To guide the user in selecting the right kind of metric for an application, we'll consider the following questions about the primary intent of reporting given data. We use "of primary interest" here to mean information that is almost certainly useful in understanding system behavior. Consider these questions:
- Does the measurement represent a quantity of something? Is it also non-negative?
- Is the sum a matter of primary interest?
- Is the event count a matter of primary interest?
- Is the distribution (p50, p99, etc.) a matter of primary interest?
With answers to these questions, a user should be able to select the kind of metric instrument based on its primary purpose.
Counters support Add(value)
. Choose this kind of metric when the
value is a quantity, the sum is of primary interest, and the event
count and value distribution are not of primary interest.
Counters are defined as Monotonic = true
by default, meaning that
positive values are expected. Monotonic = true
counters are
typically used because they can automatically be interpreted as a
rate.
As an option, counters can be declared as Monotonic = false
, in which
case they support positive and negative increments. Monotonic = false
counters are useful to report changes in an accounting scheme, such as
the number of bytes allocated and deallocated.
Gauges support Set(value)
. Gauge metrics express a pre-calculated
value that is either Set() by explicit instrumentation or observed
through a callback. Generally, this kind of metric should be used
when the metric cannot be expressed as a sum or because the
measurement interval is arbitrary. Use this kind of metric when the
measurement is not a quantity, and the sum and event count are not of
interest.
Gauges are defined as Monotonic = false
by default, meaning that new
values are permitted to make positive or negative changes to the
gauge. There is no restriction on the sign of the input for gauges.
As an option, gauges can be declared as Monotonic = true
, in which case
successive values are expected to rise monotonically. Monotonic = true
gauges are useful in reporting computed cumulative sums, allowing an
application to compute a current value and report it, without
remembering the last-reported value in order to report an increment.

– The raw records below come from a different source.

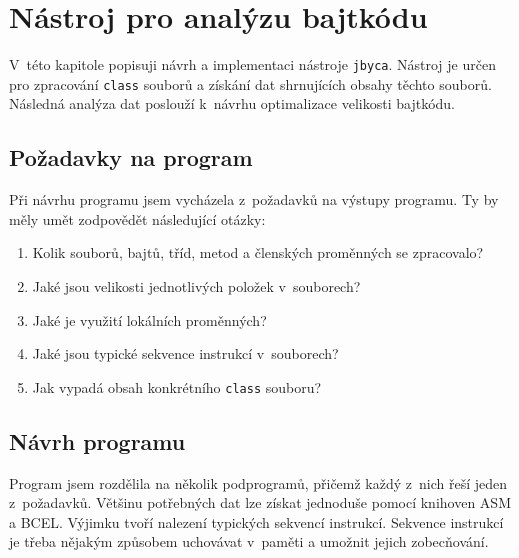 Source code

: \chapter{Nástroj pro analýzu bajtkódu}\label{Tool}



V~této kapitole popisuji návrh a implementaci nástroje \texttt{jbyca}. Nástroj je určen pro zpracování \texttt{class} souborů a získání dat shrnujících obsahy těchto souborů. Následná analýza dat poslouží k~návrhu optimalizace velikosti bajtkódu.

\section{Požadavky na program}\label{ToolRequirements}


Při návrhu programu jsem vycházela z~požadavků na výstupy programu.
Ty by měly umět zodpovědět následující otázky: 

\begin{enumerate}
\setlength{\itemsep}{0pt}
\setlength{\parskip}{0pt}
\item Kolik souborů, bajtů, tříd, metod a členských proměnných se zpracovalo? 
\item Jaké jsou velikosti jednotlivých položek v~souborech? 
\item Jaké je využití lokálních proměnných? 
\item Jaké jsou typické sekvence instrukcí v~souborech?
\item Jak vypadá obsah konkrétního \texttt{class} souboru? 
\end{enumerate}

\section{Návrh programu}\label{ToolDesign}

Program jsem rozdělila na několik podprogramů, přičemž každý z~nich řeší jeden z~požadavků. 
Většinu potřebných dat lze získat jednoduše pomocí knihoven ASM a BCEL. Výjimku tvoří nalezení typických sekvencí instrukcí. Sekvence instrukcí je třeba nějakým způsobem uchovávat v~paměti a umožnit jejich zobecňování.

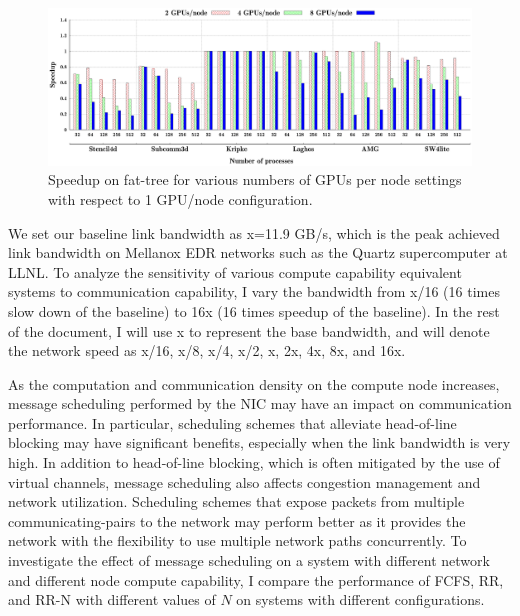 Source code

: \begin{figure}[t]
\centering
\includegraphics[width=\textwidth]{plots/ftree/map/ftree-mapping-all.eps}
\caption{Speedup on fat-tree for various numbers of GPUs per node settings with
respect to 1 GPU/node configuration.}
\label{fig:ftree_gpu}
\end{figure}

\vspace{0.08in}
We set our baseline link bandwidth as x=11.9 GB/s, which is the peak achieved
link bandwidth on Mellanox EDR networks such as
the Quartz supercomputer at LLNL. To analyze the
sensitivity of various compute capability equivalent systems to communication capability, I vary the bandwidth
from x/16 (16 times slow down of the baseline) to 16x (16 times speedup of the
baseline). In the rest of the document, I will use x to represent the base
bandwidth, and will denote the network speed as x/16, x/8, x/4, x/2, x, 2x, 4x,
8x, and 16x.  


\vspace{0.08in}
As the computation and communication density
on the compute node increases, message scheduling performed by the
NIC may have an impact on
communication performance. In particular, scheduling schemes that alleviate
head-of-line blocking may have significant benefits, especially when the link
bandwidth is very high. In addition to head-of-line blocking, which is often mitigated
by the use of virtual channels, message scheduling also affects congestion management and network
utilization. Scheduling schemes that expose packets from multiple communicating-pairs
to the network may perform better as it provides the network with the flexibility to
use multiple network paths concurrently. To investigate the effect of message scheduling
on a system with different network and different node compute capability, I compare the performance
of FCFS, RR, and RR-N with different values of $N$ on systems with different configurations. 

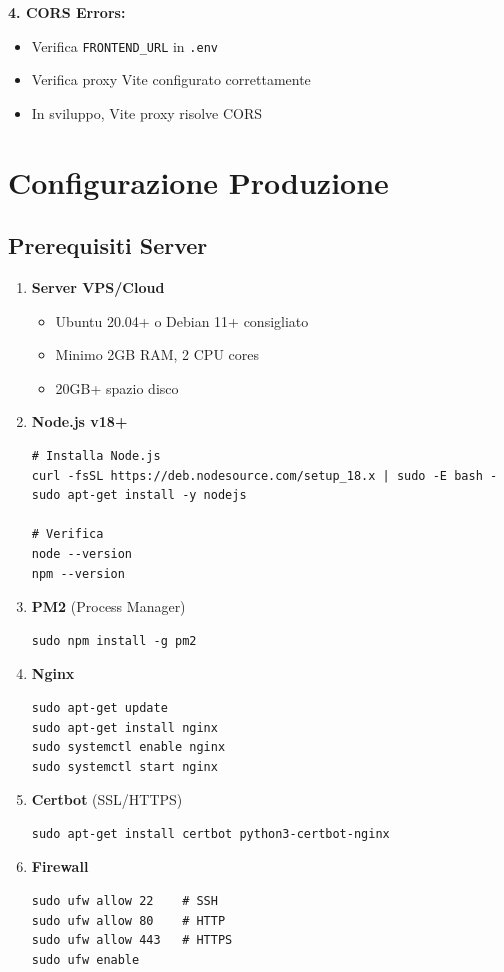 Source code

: \documentclass[11pt,a4paper]{article}
\newcommand{\code}[1]{\texttt{#1}}
\begin{document}
\textbf{4. CORS Errors:}
\begin{itemize}
    \item Verifica \code{FRONTEND_URL} in \code{.env}
    \item Verifica proxy Vite configurato correttamente
    \item In sviluppo, Vite proxy risolve CORS
\end{itemize}

\section{Configurazione Produzione}

\subsection{Prerequisiti Server}

\begin{enumerate}
    \item \textbf{Server VPS/Cloud}
    \begin{itemize}
        \item Ubuntu 20.04+ o Debian 11+ consigliato
        \item Minimo 2GB RAM, 2 CPU cores
        \item 20GB+ spazio disco
    \end{itemize}
    
    \item \textbf{Node.js v18+}
    \begin{lstlisting}
# Installa Node.js
curl -fsSL https://deb.nodesource.com/setup_18.x | sudo -E bash -
sudo apt-get install -y nodejs

# Verifica
node --version
npm --version
    \end{lstlisting}
    
    \item \textbf{PM2} (Process Manager)
    \begin{lstlisting}
sudo npm install -g pm2
    \end{lstlisting}
    
    \item \textbf{Nginx}
    \begin{lstlisting}
sudo apt-get update
sudo apt-get install nginx
sudo systemctl enable nginx
sudo systemctl start nginx
    \end{lstlisting}
    
    \item \textbf{Certbot} (SSL/HTTPS)
    \begin{lstlisting}
sudo apt-get install certbot python3-certbot-nginx
    \end{lstlisting}
    
    \item \textbf{Firewall}
    \begin{lstlisting}
sudo ufw allow 22    # SSH
sudo ufw allow 80    # HTTP
sudo ufw allow 443   # HTTPS
sudo ufw enable
    \end{lstlisting}
\end{enumerate}
\end{document}
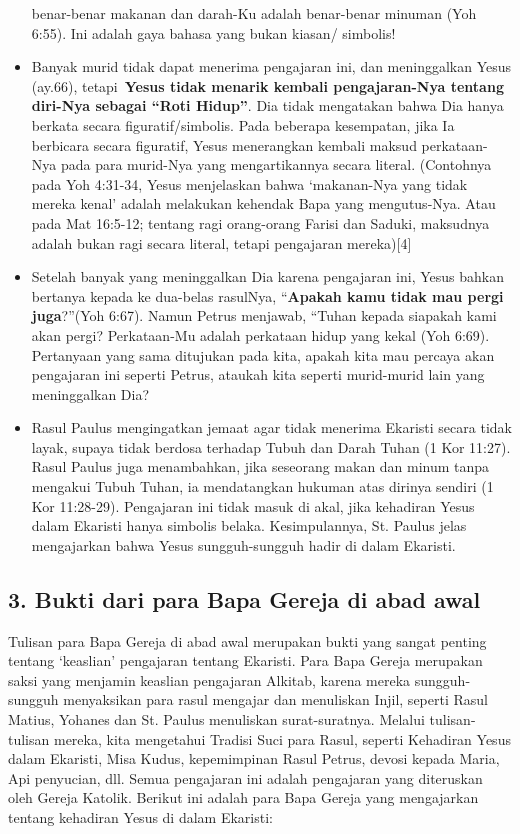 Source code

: \begin{itemize}
benar-benar makanan dan darah-Ku adalah benar-benar minuman (Yoh 6:55).
Ini adalah gaya bahasa yang bukan kiasan/ simbolis!
\item Banyak murid tidak dapat menerima pengajaran ini, dan meninggalkan
Yesus (ay.66), tetapi~\textbf{Yesus tidak menarik kembali
pengajaran-Nya tentang diri-Nya sebagai {\textquotedblleft}Roti
Hidup{\textquotedblright}}. Dia tidak mengatakan bahwa Dia hanya
berkata secara figuratif/simbolis. Pada beberapa kesempatan, jika Ia
berbicara secara figuratif, Yesus menerangkan kembali maksud
perkataan-Nya pada para murid-Nya yang mengartikannya secara literal.
(Contohnya pada Yoh 4:31-34, Yesus menjelaskan bahwa
{\textquoteleft}makanan-Nya yang tidak mereka kenal{\textquoteright}
adalah melakukan kehendak Bapa yang mengutus-Nya. Atau pada Mat
16:5-12; tentang ragi orang-orang Farisi dan Saduki, maksudnya adalah
bukan ragi secara literal, tetapi pengajaran mereka)[4]
\item Setelah banyak yang meninggalkan Dia karena pengajaran ini, Yesus
bahkan bertanya kepada ke dua-belas rasulNya,
{\textquotedblleft}\textbf{Apakah kamu tidak mau pergi
juga}?{\textquotedblright}(Yoh 6:67). Namun Petrus menjawab,
{\textquotedblleft}Tuhan kepada siapakah kami akan pergi? Perkataan-Mu
adalah perkataan hidup yang kekal (Yoh 6:69). Pertanyaan yang sama
ditujukan pada kita, apakah kita mau percaya akan pengajaran ini
seperti Petrus, ataukah kita seperti murid-murid lain yang meninggalkan
Dia?
\item Rasul Paulus mengingatkan jemaat agar tidak menerima Ekaristi
secara tidak layak, supaya tidak berdosa terhadap Tubuh dan Darah Tuhan
(1 Kor 11:27). Rasul Paulus juga menambahkan, jika seseorang makan dan
minum tanpa mengakui Tubuh Tuhan, ia mendatangkan hukuman atas dirinya
sendiri (1 Kor 11:28-29). Pengajaran ini tidak masuk di akal, jika
kehadiran Yesus dalam Ekaristi hanya simbolis belaka. Kesimpulannya,
St. Paulus jelas mengajarkan bahwa Yesus sungguh-sungguh hadir di dalam
Ekaristi.
\end{itemize}
\subsection[3. Bukti dari para Bapa Gereja di abad awal]{3. Bukti
dari para Bapa Gereja di abad awal}
Tulisan para Bapa Gereja di abad awal merupakan bukti yang sangat
penting tentang {\textquoteleft}keaslian{\textquoteright} pengajaran
tentang Ekaristi. Para Bapa Gereja merupakan saksi yang menjamin
keaslian pengajaran Alkitab, karena mereka sungguh-sungguh menyaksikan
para rasul mengajar dan menuliskan Injil, seperti Rasul Matius, Yohanes
dan St. Paulus menuliskan surat-suratnya. Melalui tulisan-tulisan
mereka, kita mengetahui Tradisi Suci para Rasul, seperti Kehadiran
Yesus dalam Ekaristi, Misa Kudus, kepemimpinan Rasul Petrus, devosi
kepada Maria, Api penyucian, dll. Semua pengajaran ini adalah
pengajaran yang diteruskan oleh Gereja Katolik. Berikut ini adalah para
Bapa Gereja yang mengajarkan tentang kehadiran Yesus di dalam Ekaristi:

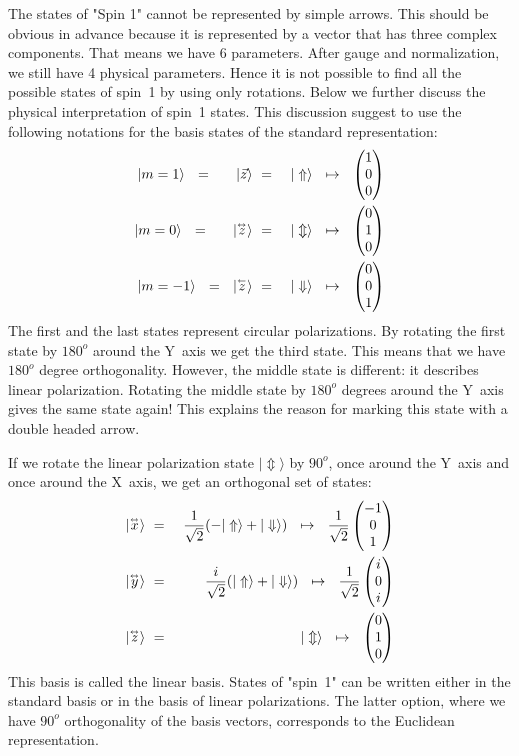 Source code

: \documentclass[onecolumn,fleqn]{revtex4}
\newcommand{\vecb}[1]{\overset{{}_{\leftarrow}}{#1}}
\newcommand{\vecm}[1]{\overset{{}_{\leftrightarrow}}{#1}}
\newcommand{\amatrix}[1]{\begin{matrix} #1 \end{matrix}}
\newcommand{\beq}{\begin{eqnarray}}
\newcommand{\eeq}{\end{eqnarray}}
\begin{document}
The states of "Spin 1" cannot be represented 
by simple arrows. This should be obvious  
in advance because it is represented by 
a vector that has three complex components. 
That means we have 6 parameters. 
After gauge and normalization, we still have 4 physical parameters.  
Hence it is not possible to find all the possible 
states of spin~1 by using only rotations.
Below we further discuss the physical 
interpretation of spin~1 states. This discussion 
suggest to use the following notations  
for the basis states of the standard representation:   
\beq
|m=1 \rangle 
\ \ = \ \  
\ \ \ | \vec{z} \rangle 
& \ = \ &   | \Uparrow \rangle 
\ \  \mapsto \ \  
\left(\amatrix{1 \cr 0 \cr 0 }\right) 
\\ 
|m=0 \rangle 
\ \ = \ \
\ \ \ | \vecm{z} \rangle 
& \ = \ & | \Updownarrow \rangle 
\ \  \mapsto \ \ 
\left(\amatrix{0 \cr 1 \cr 0 }\right) 
\\ 
|m=-1 \rangle 
\ \ = \ \
|\vecb{z} \rangle 
& \ = \ & | \Downarrow \rangle 
\ \  \mapsto \ \ 
\left(\amatrix{0 \cr 0 \cr 1 }\right) 
\eeq
The first and the last states represent circular polarizations. 
By rotating the first state by ${180^o}$ around the Y~axis 
we get the third state. This means that we have $180^o$ degree 
orthogonality. However, the middle state is different:  
it describes linear polarization. Rotating the middle 
state by $180^o$ degrees around the Y~axis
gives the same state again! This explains the reason 
for marking this state with a double headed arrow.  
  
If we rotate the linear polarization 
state ${|\Updownarrow \rangle}$ by ${90^o}$, 
once around the Y~axis and once around the X~axis,  
we get an orthogonal set of states:
\beq
| \vecm{x} \rangle 
& \ = \ & \frac{1}{\sqrt{2}}(-| \Uparrow \rangle + | \Downarrow \rangle ) 
\ \  \mapsto \ \  
\frac{1}{\sqrt{2}} \left(\amatrix{-1 \cr 0 \cr 1 }\right)
\\ 
| \vecm{y} \rangle 
& \ = \ & \frac{i}{\sqrt{2}}(| \Uparrow \rangle + | \Downarrow \rangle ) 
\ \  \mapsto \ \  
\frac{1}{\sqrt{2}} \left(\amatrix{i \cr 0 \cr i }\right)
\\ 
| \vecm{z} \rangle 
& \ = \ & | \Updownarrow \rangle 
\ \  \mapsto \ \  
\left(\amatrix{0 \cr 1 \cr 0 }\right) 
\eeq
This basis is called the linear basis. States 
of "spin~1" can be written either in the standard basis
or in the basis of linear polarizations. The latter   
option, where we have $90^o$ orthogonality of 
the basis vectors, corresponds to the Euclidean representation. 
 
\end{document}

A special case of gauge is supported, called an Observer
metric
instrument, which is semantically equivalent to a gauge but uses a
callback to report the current value. Observer instruments are
defined by a callback, instead of supporting Set()
, but the
semantics are the same. The only difference between Observer
and
ordinary gauges is that their events do not have an associated
OpenTelemetry context. Observer instruments are Monotonic = false
by
default and Monotonic = true
as an option, like ordinary gauges.
Measures support Record(value)
, signifying that events report
individual measurements. This kind of metric should be used when the
count or rate of events is meaningful and either:
- The sum is of interest in addition to the count (rate)
- Quantile information is of interest.
Measures are defined as Absolute = true
by default, meaning that
negative values are invalid. Absolute = true
measures are typically
used to record absolute values such as durations and sizes.
As an option, measures can be declared as Absolute = false
to
indicate support for positive and negative values.